Function \code{field3logit} computes the vector field, which represents the
effects of covariate changes on the probability distribution of the dependent
variable, according to a fitted model. It follows that the two most important
arguments of \code{field3logit} are the parameter estimates of the model
(argument \code{model}) and the change of covariate values (argument
\code{delta}). Further arguments (\code{p0}, \code{nstreams}, \code{narrows},
\code{edge}) define other characteristics of the vector field. In this section
it is illustrated how all these arguments can be set.
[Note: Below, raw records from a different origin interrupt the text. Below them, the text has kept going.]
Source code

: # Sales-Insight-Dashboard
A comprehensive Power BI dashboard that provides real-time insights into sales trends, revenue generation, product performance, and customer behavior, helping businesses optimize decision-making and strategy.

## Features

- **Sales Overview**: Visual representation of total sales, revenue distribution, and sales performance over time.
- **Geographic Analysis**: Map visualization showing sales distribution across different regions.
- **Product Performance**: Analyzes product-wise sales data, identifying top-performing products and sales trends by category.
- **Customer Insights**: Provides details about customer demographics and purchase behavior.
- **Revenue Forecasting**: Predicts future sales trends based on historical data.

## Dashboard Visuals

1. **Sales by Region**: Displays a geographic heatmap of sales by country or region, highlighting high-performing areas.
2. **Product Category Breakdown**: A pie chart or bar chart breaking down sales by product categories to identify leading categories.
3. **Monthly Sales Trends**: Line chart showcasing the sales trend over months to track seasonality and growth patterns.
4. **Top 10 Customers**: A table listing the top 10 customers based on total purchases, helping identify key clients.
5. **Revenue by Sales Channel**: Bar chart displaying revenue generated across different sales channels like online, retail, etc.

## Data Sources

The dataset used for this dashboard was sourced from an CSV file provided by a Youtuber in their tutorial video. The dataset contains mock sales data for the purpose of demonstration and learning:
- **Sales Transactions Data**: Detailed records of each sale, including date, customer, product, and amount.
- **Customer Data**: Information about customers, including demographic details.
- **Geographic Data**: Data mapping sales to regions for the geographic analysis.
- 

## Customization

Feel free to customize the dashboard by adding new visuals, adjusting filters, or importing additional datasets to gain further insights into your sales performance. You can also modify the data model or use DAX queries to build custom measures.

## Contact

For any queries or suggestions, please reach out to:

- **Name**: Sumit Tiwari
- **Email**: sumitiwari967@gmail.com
\subsubsection{Read model estimates}

Model estimates are passed to \code{field3logit} by means of argument
\code{model}; when the trinomial logit model is fitted through any of these
functions:
\begin{itemize}
\item\code{clm}, \code{clm2} of package \pkg{ordinal} \citep{ordinal}
\item\code{multinom} of package \pkg{nnet} \citep{venables2002}
\item\code{polr} of package \pkg{MASS} \citep{venables2002}
\item\code{mlogit} of package \pkg{mlogit} \citep{mlogit}
\item\code{vgam}, \code{vglm} of package \pkg{VGAM} \citep{yee2010}
\end{itemize}
\code{field3logit} internally invokes the generic \code{extract3logit} which
automatically extracts all relevant information from the objects returned by
those functions.\footnote{The vignette ``Overview'' illustrates some examples
where a model is fitted by means of each command listed above, and the result
is passed to \code{field3logit}. Type \code{vignette("plot3logit-overview")}
to browse it.}

On the other hand, if estimates are not available as output of the previous
functions, they may be passed to argument \code{model} as a named list
consisting of the following components (the order is not relevant):
\begin{itemize}
\item\code{B}: matrix of regression coefficients. It should be a numeric matrix
(or any coercible object) with two columns if the model is cardinal, with only
one column if the model is ordinal. The number of rows should be equal to the
number of covariates and the names of covariates should be added as row names.
The intercepts should be included only in case of categorical models, whereas
column names, if provided, are ignored.
\item\code{alpha}: intercepts of ordinal models. It should be a numerical vector
of length two if the the model is ordinal, otherwise this component should be
either set to \code{NULL} or missing.
\item\code{levels}: vector of possible values of the dependent variable.  It
should be a character vector of length three, whose first element is interpreted
as the reference level, whereas the second and the third elements are associated
to the first and second columns of matrix \code{B} respectively.
\item\code{vcovB}: covariance matrix of regression coefficients. This component
is required only if the computation of confidence regions is needed (see Section
\ref{sec:confregions}); it  should be a numeric matrix (or any coercible object)
where the number of rows and columns equals the number of elements of \code{B}.
Rows and columns should be ordered according to the labels of the dependent
variable (slower index), and then to the covariates (faster index).
\end{itemize}

Here it is an example on how the list should be defined in case of a
categorical trinomial logit regression with four covariates (a constant
term, \(X_1\), \(X_2\) and \(X_3\)) and where the dependent variable
takes values ``Class A'' (reference level), ``Class B'', ``Class C'':
<<>>=
fittedModel <- list(B = matrix(c(2, 0.3, -0.2, 0.2, 1, 0.1, -0.4, -0.3),
  ncol = 2, dimnames = list(c("(Intercept)", "X1", "X2", "X3"))),
  levels = c("Class A", "Class B", "Class C"))
@

The list \code{fittedModel} may be passed directly to \code{field3logit} as
argument \code{model}, anyway, if \code{fittedModel} is passed to
\code{extract3logit}, an object of class `\code{model3logit}` is returned:
<<>>=
library("plot3logit")
extract3logit(fittedModel)
@
and can then be passed to \code{field3logit} as argument \code{model}.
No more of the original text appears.